Problem ▸ Search the records for "instances" and copy each line that holds it.

══════════════════════════════

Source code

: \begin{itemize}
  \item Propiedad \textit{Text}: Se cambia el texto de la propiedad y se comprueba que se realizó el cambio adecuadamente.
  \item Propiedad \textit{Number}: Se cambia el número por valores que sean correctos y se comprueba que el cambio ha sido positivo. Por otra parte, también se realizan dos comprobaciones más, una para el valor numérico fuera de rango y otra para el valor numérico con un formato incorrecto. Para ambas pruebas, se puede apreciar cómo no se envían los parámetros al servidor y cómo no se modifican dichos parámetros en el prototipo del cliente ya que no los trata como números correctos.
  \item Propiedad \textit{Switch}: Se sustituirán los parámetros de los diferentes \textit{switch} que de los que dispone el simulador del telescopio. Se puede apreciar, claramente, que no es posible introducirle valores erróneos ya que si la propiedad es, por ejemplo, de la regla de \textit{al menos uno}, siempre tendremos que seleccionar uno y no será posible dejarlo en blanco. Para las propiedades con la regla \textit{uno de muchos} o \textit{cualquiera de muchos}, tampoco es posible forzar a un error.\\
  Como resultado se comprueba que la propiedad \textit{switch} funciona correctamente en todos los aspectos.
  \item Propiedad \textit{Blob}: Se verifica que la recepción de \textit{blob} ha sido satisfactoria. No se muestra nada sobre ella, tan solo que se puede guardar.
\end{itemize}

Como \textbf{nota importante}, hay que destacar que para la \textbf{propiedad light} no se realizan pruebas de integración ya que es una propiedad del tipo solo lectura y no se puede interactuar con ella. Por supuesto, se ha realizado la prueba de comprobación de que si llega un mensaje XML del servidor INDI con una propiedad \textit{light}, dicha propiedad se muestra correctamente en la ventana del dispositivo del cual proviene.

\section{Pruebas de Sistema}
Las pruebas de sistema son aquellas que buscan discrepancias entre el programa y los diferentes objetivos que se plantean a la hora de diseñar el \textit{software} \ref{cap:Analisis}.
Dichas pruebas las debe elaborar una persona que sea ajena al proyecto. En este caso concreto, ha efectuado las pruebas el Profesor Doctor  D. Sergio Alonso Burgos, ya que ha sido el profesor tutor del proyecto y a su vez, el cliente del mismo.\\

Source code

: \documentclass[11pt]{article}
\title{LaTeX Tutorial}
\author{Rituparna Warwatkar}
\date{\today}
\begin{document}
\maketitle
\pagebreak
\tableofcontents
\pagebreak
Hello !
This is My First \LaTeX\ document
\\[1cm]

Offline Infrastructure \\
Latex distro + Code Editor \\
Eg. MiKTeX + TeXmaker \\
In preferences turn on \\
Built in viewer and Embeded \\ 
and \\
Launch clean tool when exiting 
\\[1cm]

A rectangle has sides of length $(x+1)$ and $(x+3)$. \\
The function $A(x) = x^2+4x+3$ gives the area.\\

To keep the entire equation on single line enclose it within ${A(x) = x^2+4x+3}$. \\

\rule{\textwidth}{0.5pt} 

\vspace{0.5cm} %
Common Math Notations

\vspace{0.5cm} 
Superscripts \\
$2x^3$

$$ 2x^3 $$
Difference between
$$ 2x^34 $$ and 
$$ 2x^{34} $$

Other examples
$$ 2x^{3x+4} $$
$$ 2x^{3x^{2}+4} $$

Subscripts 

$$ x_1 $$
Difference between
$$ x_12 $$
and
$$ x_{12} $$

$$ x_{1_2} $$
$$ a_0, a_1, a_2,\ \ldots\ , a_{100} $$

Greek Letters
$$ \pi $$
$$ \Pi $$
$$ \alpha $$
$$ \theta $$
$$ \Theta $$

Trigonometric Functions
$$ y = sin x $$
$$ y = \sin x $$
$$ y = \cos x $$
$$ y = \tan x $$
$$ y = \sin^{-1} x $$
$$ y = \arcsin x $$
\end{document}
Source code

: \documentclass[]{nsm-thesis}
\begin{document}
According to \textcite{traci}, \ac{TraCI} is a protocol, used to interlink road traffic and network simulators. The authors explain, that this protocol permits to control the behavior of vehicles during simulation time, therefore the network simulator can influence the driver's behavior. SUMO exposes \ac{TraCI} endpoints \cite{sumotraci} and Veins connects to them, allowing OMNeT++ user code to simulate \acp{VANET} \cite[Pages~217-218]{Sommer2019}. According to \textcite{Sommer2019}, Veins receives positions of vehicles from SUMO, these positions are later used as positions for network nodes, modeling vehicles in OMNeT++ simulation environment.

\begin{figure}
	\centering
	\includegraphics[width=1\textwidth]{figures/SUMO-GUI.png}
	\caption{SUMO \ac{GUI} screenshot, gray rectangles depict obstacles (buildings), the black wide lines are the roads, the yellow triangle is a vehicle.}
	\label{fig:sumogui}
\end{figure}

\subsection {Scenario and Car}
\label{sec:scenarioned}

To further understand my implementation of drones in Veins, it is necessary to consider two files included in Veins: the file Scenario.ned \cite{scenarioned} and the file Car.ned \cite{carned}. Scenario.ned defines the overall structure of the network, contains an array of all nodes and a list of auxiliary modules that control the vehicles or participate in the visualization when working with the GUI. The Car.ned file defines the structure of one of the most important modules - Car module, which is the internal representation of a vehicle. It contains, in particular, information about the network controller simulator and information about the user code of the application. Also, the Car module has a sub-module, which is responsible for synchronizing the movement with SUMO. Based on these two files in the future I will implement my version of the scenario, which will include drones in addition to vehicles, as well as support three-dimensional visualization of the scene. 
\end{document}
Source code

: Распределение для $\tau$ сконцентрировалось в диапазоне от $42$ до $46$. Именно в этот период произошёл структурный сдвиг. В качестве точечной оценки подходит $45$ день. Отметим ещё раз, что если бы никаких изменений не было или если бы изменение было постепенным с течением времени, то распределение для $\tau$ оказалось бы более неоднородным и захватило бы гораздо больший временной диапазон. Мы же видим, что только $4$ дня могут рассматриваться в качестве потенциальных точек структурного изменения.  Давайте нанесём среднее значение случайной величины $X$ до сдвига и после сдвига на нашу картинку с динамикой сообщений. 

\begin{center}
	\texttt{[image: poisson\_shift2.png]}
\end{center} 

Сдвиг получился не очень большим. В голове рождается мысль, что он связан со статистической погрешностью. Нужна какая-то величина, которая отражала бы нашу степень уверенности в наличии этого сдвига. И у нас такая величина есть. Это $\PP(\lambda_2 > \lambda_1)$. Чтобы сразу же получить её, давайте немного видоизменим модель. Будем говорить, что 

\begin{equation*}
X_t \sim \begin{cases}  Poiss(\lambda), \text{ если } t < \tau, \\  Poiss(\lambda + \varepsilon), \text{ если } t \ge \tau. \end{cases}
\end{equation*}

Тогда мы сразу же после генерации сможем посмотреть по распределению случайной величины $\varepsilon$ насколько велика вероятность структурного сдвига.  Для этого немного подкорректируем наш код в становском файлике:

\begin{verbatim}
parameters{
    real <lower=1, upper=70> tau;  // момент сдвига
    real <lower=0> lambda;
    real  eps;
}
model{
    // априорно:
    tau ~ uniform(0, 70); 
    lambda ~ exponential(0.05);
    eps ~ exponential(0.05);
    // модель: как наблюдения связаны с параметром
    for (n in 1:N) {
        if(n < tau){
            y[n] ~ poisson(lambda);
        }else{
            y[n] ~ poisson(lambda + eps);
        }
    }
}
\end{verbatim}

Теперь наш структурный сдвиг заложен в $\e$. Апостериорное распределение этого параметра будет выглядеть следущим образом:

══════════════════════════════

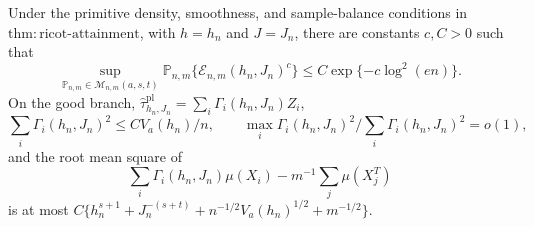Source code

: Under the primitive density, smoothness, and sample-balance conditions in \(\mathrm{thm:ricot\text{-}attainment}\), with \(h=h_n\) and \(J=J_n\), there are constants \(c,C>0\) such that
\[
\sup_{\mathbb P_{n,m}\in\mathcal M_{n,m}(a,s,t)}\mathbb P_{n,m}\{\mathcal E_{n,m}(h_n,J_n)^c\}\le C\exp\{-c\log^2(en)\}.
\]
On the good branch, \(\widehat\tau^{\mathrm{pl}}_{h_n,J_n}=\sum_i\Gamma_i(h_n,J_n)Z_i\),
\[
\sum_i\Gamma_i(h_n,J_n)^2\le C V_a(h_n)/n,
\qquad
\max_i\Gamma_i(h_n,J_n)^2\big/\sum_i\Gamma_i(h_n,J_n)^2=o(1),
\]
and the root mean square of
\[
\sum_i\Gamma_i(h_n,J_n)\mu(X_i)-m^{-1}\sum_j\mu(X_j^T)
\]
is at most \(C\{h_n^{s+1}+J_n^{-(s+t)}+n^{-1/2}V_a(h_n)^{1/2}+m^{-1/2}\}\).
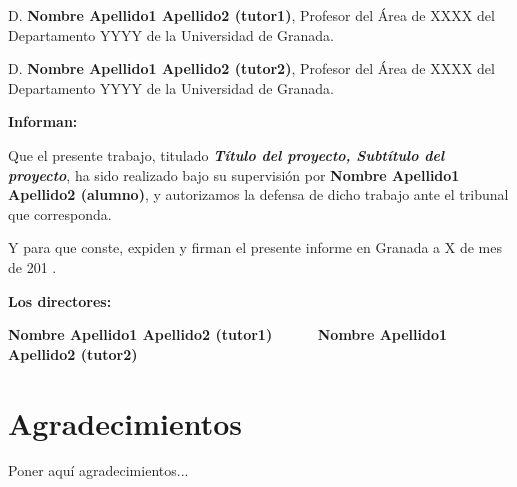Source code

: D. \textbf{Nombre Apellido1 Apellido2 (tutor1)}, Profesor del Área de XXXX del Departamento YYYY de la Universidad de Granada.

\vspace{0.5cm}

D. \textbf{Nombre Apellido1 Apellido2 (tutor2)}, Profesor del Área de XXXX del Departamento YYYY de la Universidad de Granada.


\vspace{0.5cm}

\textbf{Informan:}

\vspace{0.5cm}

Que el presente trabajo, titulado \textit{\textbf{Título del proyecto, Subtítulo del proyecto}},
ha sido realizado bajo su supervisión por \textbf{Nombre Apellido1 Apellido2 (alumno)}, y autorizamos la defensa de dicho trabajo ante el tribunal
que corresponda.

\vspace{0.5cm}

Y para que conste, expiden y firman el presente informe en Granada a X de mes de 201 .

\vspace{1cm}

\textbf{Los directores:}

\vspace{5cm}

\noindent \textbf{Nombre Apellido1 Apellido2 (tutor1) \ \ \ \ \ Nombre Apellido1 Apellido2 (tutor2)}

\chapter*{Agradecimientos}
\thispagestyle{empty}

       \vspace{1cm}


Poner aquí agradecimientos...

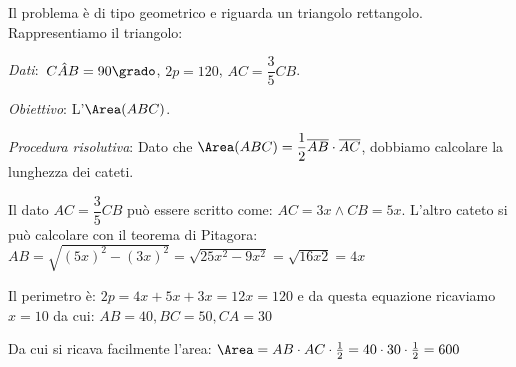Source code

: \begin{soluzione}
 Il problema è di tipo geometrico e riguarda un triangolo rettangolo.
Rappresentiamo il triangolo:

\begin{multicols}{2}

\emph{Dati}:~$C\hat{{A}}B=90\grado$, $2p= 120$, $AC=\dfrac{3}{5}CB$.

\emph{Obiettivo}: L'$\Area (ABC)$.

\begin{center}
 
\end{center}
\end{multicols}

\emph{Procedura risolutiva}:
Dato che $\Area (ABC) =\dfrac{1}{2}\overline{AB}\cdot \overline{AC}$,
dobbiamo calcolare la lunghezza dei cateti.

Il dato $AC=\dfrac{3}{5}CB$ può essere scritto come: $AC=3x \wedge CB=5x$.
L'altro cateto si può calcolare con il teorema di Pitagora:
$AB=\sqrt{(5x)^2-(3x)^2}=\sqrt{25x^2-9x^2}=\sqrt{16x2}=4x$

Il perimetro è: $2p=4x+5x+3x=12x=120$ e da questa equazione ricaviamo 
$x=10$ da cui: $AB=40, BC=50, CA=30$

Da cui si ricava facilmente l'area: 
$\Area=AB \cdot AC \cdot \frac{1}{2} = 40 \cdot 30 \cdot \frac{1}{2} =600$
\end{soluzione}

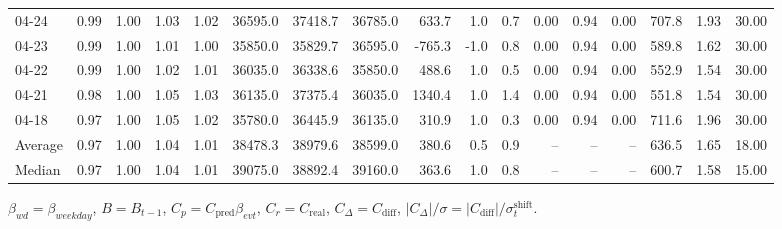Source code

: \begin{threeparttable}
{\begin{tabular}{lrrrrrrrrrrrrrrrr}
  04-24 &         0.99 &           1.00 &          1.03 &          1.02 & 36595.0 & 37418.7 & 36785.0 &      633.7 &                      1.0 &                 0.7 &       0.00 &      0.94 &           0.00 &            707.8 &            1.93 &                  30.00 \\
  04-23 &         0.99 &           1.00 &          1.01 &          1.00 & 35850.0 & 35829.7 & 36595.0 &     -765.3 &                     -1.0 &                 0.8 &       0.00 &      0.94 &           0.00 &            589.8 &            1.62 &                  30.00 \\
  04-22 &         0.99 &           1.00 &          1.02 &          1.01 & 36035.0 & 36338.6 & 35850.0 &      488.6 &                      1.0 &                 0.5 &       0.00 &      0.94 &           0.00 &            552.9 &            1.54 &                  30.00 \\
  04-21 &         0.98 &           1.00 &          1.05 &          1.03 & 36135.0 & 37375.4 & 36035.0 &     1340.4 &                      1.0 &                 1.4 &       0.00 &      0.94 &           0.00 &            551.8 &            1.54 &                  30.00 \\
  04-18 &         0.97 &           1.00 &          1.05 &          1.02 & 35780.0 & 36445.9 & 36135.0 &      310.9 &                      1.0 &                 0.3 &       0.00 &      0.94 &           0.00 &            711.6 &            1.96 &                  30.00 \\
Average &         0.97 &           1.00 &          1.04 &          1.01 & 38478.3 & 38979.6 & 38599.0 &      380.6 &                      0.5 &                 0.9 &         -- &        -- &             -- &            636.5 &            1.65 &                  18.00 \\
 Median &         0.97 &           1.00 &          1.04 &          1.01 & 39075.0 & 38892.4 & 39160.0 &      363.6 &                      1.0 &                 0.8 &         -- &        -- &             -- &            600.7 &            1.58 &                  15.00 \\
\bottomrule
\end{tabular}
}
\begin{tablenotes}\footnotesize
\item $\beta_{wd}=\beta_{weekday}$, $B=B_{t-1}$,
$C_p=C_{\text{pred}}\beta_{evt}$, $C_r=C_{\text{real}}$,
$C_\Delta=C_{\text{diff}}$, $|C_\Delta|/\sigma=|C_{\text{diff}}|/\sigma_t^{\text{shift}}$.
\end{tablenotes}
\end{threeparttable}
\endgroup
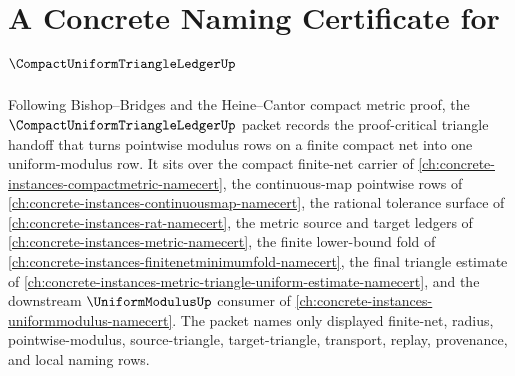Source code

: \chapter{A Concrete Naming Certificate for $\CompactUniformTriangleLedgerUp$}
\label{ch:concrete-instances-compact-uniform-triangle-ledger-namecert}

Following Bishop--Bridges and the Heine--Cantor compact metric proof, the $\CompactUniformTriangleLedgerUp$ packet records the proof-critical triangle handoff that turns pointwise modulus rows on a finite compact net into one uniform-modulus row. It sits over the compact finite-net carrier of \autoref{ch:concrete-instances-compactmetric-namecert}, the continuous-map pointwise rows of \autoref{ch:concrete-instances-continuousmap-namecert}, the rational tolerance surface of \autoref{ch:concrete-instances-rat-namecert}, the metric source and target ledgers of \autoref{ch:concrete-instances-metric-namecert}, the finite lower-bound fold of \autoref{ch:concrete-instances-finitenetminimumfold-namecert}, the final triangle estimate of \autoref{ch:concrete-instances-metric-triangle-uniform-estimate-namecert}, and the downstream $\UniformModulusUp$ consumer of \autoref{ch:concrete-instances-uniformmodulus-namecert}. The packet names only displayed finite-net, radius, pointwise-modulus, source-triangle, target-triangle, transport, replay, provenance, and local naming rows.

══════════════════════════════

Your response ▸
\label{ch:concrete-instances-compact-uniform-triangle-ledger-namecert}
Following Bishop--Bridges and the Heine--Cantor compact metric proof, the $\CompactUniformTriangleLedgerUp$ packet records the proof-critical triangle handoff that turns pointwise modulus rows on a finite compact net into one uniform-modulus row. It sits over the compact finite-net carrier of \autoref{ch:concrete-instances-compactmetric-namecert}, the continuous-map pointwise rows of \autoref{ch:concrete-instances-continuousmap-namecert}, the rational tolerance surface of \autoref{ch:concrete-instances-rat-namecert}, the metric source and target ledgers of \autoref{ch:concrete-instances-metric-namecert}, the finite lower-bound fold of \autoref{ch:concrete-instances-finitenetminimumfold-namecert}, the final triangle estimate of \autoref{ch:concrete-instances-metric-triangle-uniform-estimate-namecert}, and the downstream $\UniformModulusUp$ consumer of \autoref{ch:concrete-instances-uniformmodulus-namecert}. The packet names only displayed finite-net, radius, pointwise-modulus, source-triangle, target-triangle, transport, replay, provenance, and local naming rows.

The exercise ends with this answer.